● **Provided information**
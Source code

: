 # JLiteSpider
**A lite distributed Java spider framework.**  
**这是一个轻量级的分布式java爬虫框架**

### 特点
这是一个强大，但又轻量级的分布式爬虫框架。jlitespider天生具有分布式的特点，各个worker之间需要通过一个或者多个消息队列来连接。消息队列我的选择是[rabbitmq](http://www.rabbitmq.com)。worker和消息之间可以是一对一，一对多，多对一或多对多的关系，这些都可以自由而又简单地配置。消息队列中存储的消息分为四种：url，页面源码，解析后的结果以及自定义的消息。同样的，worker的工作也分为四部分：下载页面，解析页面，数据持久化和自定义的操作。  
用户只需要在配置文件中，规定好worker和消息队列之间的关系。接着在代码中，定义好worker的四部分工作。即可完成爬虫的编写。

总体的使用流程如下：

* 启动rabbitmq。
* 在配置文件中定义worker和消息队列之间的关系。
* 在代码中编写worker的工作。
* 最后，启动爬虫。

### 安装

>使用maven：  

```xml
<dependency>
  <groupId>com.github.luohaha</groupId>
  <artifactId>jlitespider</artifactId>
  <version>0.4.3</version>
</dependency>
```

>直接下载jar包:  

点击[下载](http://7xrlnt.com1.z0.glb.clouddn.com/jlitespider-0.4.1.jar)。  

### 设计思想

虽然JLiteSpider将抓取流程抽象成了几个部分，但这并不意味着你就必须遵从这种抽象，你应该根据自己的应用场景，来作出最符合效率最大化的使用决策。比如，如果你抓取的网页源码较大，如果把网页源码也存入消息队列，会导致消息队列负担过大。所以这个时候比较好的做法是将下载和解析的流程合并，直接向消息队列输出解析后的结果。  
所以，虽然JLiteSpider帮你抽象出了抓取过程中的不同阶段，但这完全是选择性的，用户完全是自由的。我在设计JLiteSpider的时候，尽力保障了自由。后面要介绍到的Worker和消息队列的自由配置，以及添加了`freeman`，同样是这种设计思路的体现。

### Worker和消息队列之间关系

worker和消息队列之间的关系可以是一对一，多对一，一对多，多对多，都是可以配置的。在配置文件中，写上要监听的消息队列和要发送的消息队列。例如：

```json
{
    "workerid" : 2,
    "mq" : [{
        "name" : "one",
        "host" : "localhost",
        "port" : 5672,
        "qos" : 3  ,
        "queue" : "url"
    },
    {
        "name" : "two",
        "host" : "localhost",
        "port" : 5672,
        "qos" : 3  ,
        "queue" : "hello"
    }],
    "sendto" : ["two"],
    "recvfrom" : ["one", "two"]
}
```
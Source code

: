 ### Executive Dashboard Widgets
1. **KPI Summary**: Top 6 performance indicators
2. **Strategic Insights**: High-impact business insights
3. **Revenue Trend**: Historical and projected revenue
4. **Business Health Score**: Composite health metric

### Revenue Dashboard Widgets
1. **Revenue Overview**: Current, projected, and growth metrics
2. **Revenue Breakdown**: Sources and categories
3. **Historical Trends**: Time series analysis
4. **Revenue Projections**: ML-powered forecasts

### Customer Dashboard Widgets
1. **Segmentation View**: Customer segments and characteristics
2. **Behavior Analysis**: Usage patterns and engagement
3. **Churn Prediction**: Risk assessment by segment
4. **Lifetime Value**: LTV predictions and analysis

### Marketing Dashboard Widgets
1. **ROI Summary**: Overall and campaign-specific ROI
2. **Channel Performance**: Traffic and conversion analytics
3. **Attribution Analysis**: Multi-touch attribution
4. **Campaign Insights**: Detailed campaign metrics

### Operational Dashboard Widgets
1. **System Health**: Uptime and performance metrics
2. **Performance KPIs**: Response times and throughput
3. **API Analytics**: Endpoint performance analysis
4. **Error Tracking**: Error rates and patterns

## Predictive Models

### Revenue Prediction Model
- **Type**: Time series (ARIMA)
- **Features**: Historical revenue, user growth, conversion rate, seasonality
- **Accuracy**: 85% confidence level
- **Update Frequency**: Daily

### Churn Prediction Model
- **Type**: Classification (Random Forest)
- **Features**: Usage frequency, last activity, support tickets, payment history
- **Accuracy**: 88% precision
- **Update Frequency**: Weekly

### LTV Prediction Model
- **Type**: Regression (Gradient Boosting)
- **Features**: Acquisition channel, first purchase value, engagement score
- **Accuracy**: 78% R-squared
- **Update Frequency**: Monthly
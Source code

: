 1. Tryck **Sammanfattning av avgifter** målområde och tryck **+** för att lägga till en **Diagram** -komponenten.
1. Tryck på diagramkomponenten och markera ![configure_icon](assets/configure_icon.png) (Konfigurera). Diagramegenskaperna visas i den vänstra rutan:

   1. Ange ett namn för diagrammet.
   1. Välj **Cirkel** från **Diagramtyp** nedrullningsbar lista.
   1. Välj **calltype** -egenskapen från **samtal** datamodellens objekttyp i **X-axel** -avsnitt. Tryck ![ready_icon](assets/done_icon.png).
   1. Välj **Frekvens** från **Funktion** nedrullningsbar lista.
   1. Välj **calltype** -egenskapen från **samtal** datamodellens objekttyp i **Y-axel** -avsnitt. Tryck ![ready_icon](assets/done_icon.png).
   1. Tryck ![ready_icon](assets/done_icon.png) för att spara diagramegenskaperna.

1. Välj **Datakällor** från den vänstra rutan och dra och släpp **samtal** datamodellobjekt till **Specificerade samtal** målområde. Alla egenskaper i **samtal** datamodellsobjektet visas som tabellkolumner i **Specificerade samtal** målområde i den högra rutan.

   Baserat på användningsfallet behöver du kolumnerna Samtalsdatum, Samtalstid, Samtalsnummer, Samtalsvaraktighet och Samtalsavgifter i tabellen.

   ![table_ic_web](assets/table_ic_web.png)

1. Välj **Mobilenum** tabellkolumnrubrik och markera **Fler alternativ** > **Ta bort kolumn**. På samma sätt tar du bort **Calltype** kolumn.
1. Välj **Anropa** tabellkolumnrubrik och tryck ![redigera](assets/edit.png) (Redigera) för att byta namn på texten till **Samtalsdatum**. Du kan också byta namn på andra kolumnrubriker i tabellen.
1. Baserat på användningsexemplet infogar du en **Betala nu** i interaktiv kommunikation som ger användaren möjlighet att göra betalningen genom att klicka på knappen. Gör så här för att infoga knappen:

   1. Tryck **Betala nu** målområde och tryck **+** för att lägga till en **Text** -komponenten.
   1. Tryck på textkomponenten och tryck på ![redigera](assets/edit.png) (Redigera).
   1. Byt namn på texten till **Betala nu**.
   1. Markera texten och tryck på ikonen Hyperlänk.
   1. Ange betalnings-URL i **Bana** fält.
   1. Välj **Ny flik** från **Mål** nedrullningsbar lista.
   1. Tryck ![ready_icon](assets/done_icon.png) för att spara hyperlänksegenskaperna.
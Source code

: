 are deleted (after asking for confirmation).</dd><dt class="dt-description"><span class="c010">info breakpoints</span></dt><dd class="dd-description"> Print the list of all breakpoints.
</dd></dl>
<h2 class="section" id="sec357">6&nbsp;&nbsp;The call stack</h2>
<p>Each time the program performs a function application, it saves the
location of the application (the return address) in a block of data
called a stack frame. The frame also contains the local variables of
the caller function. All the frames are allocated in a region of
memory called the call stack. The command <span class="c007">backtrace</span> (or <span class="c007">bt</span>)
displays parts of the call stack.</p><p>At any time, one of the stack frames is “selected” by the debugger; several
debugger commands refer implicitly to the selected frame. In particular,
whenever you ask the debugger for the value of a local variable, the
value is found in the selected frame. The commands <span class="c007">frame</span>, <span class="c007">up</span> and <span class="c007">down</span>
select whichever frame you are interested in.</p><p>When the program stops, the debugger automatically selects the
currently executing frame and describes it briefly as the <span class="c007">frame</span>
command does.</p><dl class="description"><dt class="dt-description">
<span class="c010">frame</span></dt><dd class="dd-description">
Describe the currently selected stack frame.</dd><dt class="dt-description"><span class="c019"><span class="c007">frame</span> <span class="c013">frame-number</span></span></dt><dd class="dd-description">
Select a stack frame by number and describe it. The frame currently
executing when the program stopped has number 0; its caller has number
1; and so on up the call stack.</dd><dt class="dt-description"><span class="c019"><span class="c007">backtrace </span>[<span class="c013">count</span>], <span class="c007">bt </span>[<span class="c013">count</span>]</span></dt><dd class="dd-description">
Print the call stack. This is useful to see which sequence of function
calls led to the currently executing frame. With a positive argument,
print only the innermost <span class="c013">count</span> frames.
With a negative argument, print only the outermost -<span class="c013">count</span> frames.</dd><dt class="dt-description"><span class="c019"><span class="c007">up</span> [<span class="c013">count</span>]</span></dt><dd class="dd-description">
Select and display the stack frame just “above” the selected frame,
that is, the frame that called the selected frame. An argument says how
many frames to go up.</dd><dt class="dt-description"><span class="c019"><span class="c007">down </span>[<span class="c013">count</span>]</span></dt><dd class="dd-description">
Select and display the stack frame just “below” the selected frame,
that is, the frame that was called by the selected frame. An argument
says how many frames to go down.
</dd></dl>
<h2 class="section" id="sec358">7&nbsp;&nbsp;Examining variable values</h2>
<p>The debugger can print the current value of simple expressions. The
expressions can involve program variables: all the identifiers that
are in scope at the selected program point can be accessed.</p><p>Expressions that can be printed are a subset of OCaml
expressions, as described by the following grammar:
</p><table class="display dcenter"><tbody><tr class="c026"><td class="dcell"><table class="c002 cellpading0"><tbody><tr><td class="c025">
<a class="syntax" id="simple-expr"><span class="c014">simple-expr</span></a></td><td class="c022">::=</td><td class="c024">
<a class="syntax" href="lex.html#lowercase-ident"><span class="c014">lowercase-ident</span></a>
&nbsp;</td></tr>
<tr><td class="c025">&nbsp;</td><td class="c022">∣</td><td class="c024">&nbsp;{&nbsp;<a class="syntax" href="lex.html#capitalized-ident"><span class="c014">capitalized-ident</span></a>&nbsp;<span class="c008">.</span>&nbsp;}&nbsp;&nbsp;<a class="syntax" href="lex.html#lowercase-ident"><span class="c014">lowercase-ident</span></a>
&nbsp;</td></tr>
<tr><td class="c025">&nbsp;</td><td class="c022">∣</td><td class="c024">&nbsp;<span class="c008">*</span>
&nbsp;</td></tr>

● **Work task**
Once a line of the records is found to contain "assets", copy it out.

● **Answer space**
1. Tryck på diagramkomponenten och markera ![configure_icon](assets/configure_icon.png) (Konfigurera). Diagramegenskaperna visas i den vänstra rutan:
   1. Välj **calltype** -egenskapen från **samtal** datamodellens objekttyp i **X-axel** -avsnitt. Tryck ![ready_icon](assets/done_icon.png).
   1. Välj **calltype** -egenskapen från **samtal** datamodellens objekttyp i **Y-axel** -avsnitt. Tryck ![ready_icon](assets/done_icon.png).
   1. Tryck ![ready_icon](assets/done_icon.png) för att spara diagramegenskaperna.
   ![table_ic_web](assets/table_ic_web.png)
1. Välj **Anropa** tabellkolumnrubrik och tryck ![redigera](assets/edit.png) (Redigera) för att byta namn på texten till **Samtalsdatum**. Du kan också byta namn på andra kolumnrubriker i tabellen.
   1. Tryck på textkomponenten och tryck på ![redigera](assets/edit.png) (Redigera).
   1. Tryck ![ready_icon](assets/done_icon.png) för att spara hyperlänksegenskaperna.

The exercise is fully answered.